* WHAT YOU NEED TO DO *
Exact wording is required: give all the records again, minus the pictures.
--- RECORDS SUPPLIED Enclosed Below ---
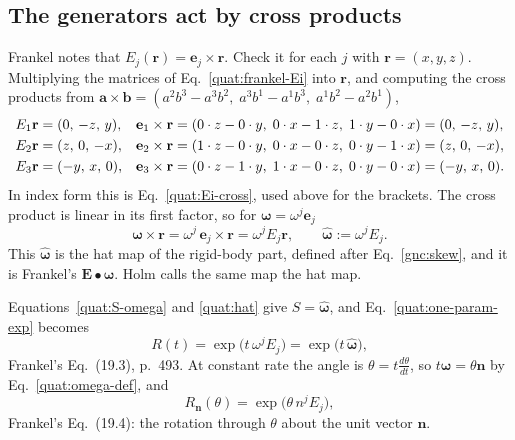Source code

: \subsection{The generators act by cross products}
Frankel notes that $E_j(\mathbf r)=\mathbf e_j\times\mathbf r$. Check it
for each $j$ with $\mathbf r=(x,y,z)$. Multiplying the matrices of
Eq.~\eqref{quat:frankel-Ei} into $\mathbf r$, and computing the cross
products from $\mathbf a\times\mathbf b=(a^2b^3-a^3b^2,\;a^3b^1-a^1b^3,\;
a^1b^2-a^2b^1)$,
\begin{align}
 E_1\mathbf r&=(0,\,-z,\,y),&
 \mathbf e_1\times\mathbf r&=(0\cdot z-0\cdot y,\;0\cdot x-1\cdot z,\;
   1\cdot y-0\cdot x)=(0,\,-z,\,y),\notag\\
 E_2\mathbf r&=(z,\,0,\,-x),&
 \mathbf e_2\times\mathbf r&=(1\cdot z-0\cdot y,\;0\cdot x-0\cdot z,\;
   0\cdot y-1\cdot x)=(z,\,0,\,-x),\notag\\
 E_3\mathbf r&=(-y,\,x,\,0),&
 \mathbf e_3\times\mathbf r&=(0\cdot z-1\cdot y,\;1\cdot x-0\cdot z,\;
   0\cdot y-0\cdot x)=(-y,\,x,\,0).\label{quat:Ej-explicit}
\end{align}
In index form this is Eq.~\eqref{quat:Ei-cross}, used above for the
brackets. The cross product is
linear in its first factor, so for $\boldsymbol\omega=\omega^j\mathbf e_j$
\begin{equation}\label{quat:hat}
 \boldsymbol\omega\times\mathbf r=\omega^j\,\mathbf e_j\times\mathbf r
 =\omega^jE_j\mathbf r ,\qquad
 \widehat{\boldsymbol\omega}:=\omega^jE_j .
\end{equation}
This $\widehat{\boldsymbol\omega}$ is the hat map of the rigid-body part,
defined after Eq.~\eqref{gnc:skew}, and it is Frankel's
$\mathbf E\bullet\boldsymbol\omega$. Holm calls the same map the hat map.

Equations~\eqref{quat:S-omega} and \eqref{quat:hat} give
$S=\widehat{\boldsymbol\omega}$, and Eq.~\eqref{quat:one-param-exp} becomes
\begin{equation}\label{quat:frankel-19-3}
 R(t)=\exp\bigl(t\,\omega^jE_j\bigr)=\exp\bigl(t\,\widehat{\boldsymbol\omega}\bigr),
\end{equation}
Frankel's Eq.~(19.3), p.~493. At constant rate the angle is
$\theta=t\frac{d\theta}{dt}$, so $t\boldsymbol\omega=\theta\mathbf n$ by
Eq.~\eqref{quat:omega-def}, and
\begin{equation}\label{quat:frankel-19-4}
 R_{\mathbf n}(\theta)=\exp\bigl(\theta\,n^jE_j\bigr),
\end{equation}
Frankel's Eq.~(19.4): the rotation through $\theta$ about the unit vector
$\mathbf n$.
--- End of Enclosed RECORDS SUPPLIED ---
* REPLY *
Source code

: \subsection{The generators act by cross products}
Frankel notes that $E_j(\mathbf r)=\mathbf e_j\times\mathbf r$. Check it
for each $j$ with $\mathbf r=(x,y,z)$. Multiplying the matrices of
Eq.~\eqref{quat:frankel-Ei} into $\mathbf r$, and computing the cross
products from $\mathbf a\times\mathbf b=(a^2b^3-a^3b^2,\;a^3b^1-a^1b^3,\;
a^1b^2-a^2b^1)$,
\begin{align}
 E_1\mathbf r&=(0,\,-z,\,y),&
 \mathbf e_1\times\mathbf r&=(0\cdot z-0\cdot y,\;0\cdot x-1\cdot z,\;
   1\cdot y-0\cdot x)=(0,\,-z,\,y),\notag\\
 E_2\mathbf r&=(z,\,0,\,-x),&
 \mathbf e_2\times\mathbf r&=(1\cdot z-0\cdot y,\;0\cdot x-0\cdot z,\;
   0\cdot y-1\cdot x)=(z,\,0,\,-x),\notag\\
 E_3\mathbf r&=(-y,\,x,\,0),&
 \mathbf e_3\times\mathbf r&=(0\cdot z-1\cdot y,\;1\cdot x-0\cdot z,\;
   0\cdot y-0\cdot x)=(-y,\,x,\,0).\label{quat:Ej-explicit}
\end{align}
In index form this is Eq.~\eqref{quat:Ei-cross}, used above for the
brackets. The cross product is
linear in its first factor, so for $\boldsymbol\omega=\omega^j\mathbf e_j$
\begin{equation}\label{quat:hat}
 \boldsymbol\omega\times\mathbf r=\omega^j\,\mathbf e_j\times\mathbf r
 =\omega^jE_j\mathbf r ,\qquad
 \widehat{\boldsymbol\omega}:=\omega^jE_j .
\end{equation}
This $\widehat{\boldsymbol\omega}$ is the hat map of the rigid-body part,
defined after Eq.~\eqref{gnc:skew}, and it is Frankel's
$\mathbf E\bullet\boldsymbol\omega$. Holm calls the same map the hat map.

Equations~\eqref{quat:S-omega} and \eqref{quat:hat} give
$S=\widehat{\boldsymbol\omega}$, and Eq.~\eqref{quat:one-param-exp} becomes
\begin{equation}\label{quat:frankel-19-3}
 R(t)=\exp\bigl(t\,\omega^jE_j\bigr)=\exp\bigl(t\,\widehat{\boldsymbol\omega}\bigr),
\end{equation}
Frankel's Eq.~(19.3), p.~493. At constant rate the angle is
$\theta=t\frac{d\theta}{dt}$, so $t\boldsymbol\omega=\theta\mathbf n$ by
Eq.~\eqref{quat:omega-def}, and
\begin{equation}\label{quat:frankel-19-4}
 R_{\mathbf n}(\theta)=\exp\bigl(\theta\,n^jE_j\bigr),
\end{equation}
Frankel's Eq.~(19.4): the rotation through $\theta$ about the unit vector
$\mathbf n$.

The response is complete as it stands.